Task goal>
Each line in the entries below that holds the string "Insel" must be copied.

Dataset excerpts Start Marker

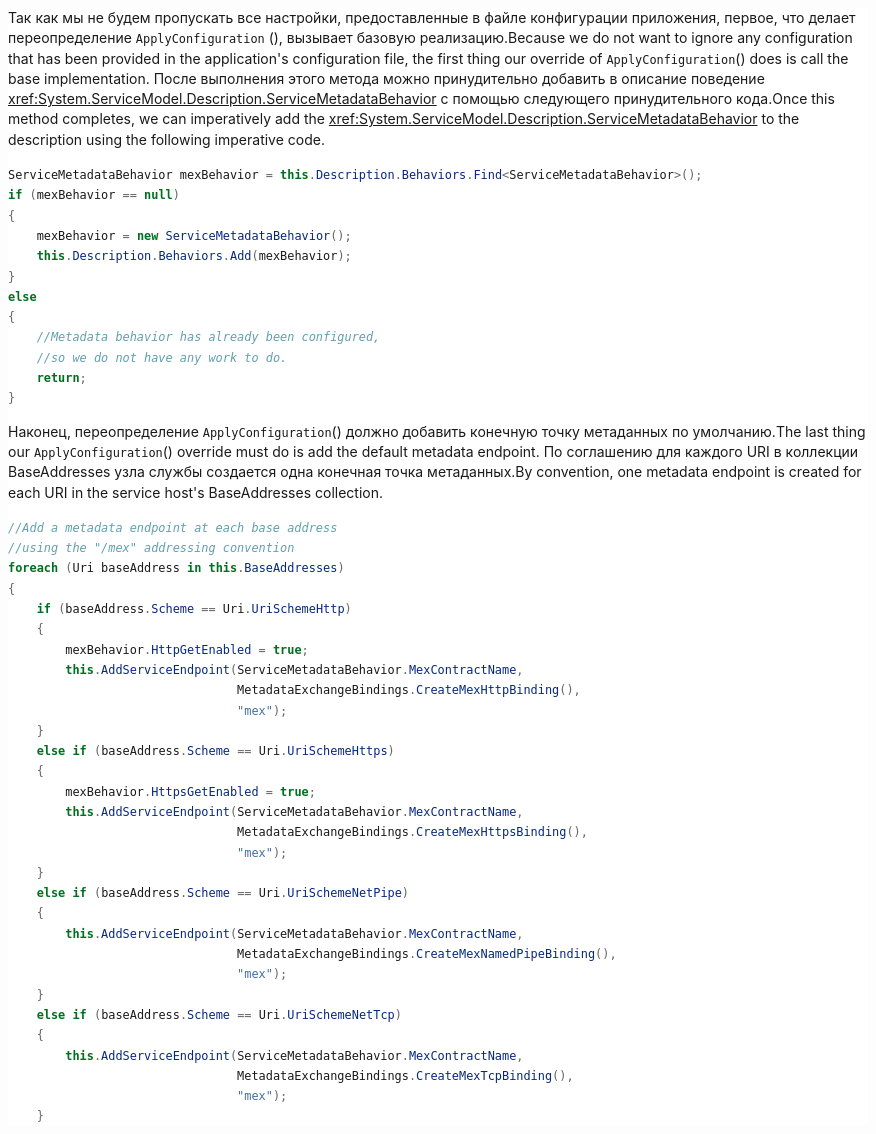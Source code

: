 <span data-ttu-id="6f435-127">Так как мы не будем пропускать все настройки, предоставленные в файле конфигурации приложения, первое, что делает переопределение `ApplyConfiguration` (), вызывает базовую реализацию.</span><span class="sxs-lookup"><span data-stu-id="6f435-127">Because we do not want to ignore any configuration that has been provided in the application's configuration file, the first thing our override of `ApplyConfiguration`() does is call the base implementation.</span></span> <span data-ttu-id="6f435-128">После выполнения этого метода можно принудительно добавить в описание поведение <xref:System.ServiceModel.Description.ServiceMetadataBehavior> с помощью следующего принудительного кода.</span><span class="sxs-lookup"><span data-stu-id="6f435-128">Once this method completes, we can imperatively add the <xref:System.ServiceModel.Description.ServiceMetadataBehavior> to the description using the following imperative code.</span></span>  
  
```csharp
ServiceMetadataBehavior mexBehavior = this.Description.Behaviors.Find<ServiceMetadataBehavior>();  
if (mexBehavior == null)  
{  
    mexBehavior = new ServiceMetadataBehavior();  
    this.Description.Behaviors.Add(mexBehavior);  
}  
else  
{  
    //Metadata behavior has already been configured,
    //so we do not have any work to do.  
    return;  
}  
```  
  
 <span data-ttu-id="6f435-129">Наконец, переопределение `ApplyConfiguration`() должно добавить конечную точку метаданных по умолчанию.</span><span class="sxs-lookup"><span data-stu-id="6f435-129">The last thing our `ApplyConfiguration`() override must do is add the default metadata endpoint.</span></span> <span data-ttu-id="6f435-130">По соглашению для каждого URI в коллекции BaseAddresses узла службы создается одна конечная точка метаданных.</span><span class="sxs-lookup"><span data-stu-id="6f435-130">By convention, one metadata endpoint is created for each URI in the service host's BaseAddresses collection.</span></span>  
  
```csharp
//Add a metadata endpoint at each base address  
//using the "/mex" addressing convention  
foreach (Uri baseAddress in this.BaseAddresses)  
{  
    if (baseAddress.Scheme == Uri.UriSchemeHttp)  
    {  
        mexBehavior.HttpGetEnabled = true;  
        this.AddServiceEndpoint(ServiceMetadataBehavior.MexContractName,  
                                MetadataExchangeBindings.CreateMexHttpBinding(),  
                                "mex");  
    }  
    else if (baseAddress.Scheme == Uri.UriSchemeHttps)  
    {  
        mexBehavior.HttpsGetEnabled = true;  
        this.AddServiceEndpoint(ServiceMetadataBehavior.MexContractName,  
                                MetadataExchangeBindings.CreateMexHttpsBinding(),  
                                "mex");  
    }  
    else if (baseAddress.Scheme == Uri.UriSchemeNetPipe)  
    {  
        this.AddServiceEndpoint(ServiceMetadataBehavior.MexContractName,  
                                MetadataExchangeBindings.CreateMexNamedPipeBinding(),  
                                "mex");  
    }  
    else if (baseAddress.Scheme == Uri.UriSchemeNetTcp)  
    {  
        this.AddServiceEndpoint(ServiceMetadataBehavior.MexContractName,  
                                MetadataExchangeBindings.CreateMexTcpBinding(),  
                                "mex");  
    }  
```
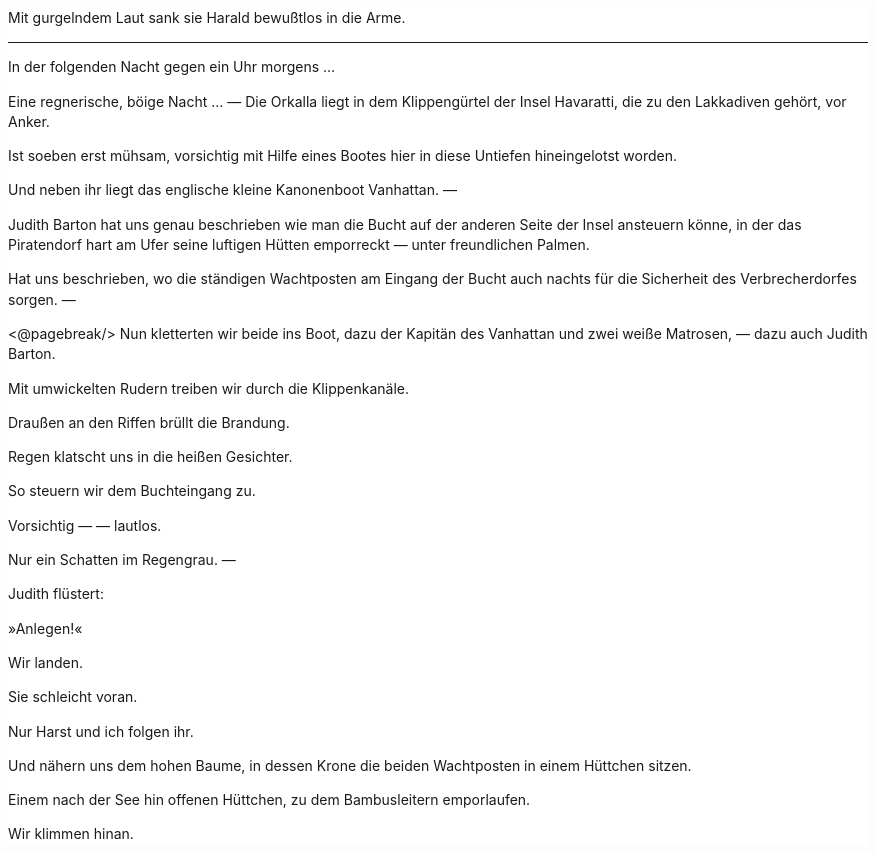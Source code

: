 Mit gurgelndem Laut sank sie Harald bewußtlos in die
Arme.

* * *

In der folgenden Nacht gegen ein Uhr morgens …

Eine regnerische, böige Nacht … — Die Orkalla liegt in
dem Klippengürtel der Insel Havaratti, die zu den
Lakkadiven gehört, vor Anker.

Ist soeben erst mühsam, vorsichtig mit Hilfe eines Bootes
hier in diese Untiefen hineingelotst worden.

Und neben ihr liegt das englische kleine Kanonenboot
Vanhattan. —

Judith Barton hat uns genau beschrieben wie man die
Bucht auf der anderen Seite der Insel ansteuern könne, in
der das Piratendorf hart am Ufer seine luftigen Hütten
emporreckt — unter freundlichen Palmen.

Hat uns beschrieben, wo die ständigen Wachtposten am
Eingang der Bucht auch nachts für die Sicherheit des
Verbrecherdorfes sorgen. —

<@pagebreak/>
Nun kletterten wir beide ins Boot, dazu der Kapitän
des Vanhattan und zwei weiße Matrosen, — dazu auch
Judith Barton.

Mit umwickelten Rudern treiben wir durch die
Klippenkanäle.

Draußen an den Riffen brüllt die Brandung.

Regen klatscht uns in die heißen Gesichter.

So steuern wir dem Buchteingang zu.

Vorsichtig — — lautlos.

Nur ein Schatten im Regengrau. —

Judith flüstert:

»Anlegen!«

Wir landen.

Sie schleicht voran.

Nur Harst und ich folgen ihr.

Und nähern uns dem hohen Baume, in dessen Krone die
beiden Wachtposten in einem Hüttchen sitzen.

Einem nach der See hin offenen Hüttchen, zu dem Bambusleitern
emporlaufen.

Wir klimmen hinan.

Dataset excerpts End Marker

Exercise result>
dem Klippengürtel der Insel Havaratti, die zu den
Bucht auf der anderen Seite der Insel ansteuern könne, in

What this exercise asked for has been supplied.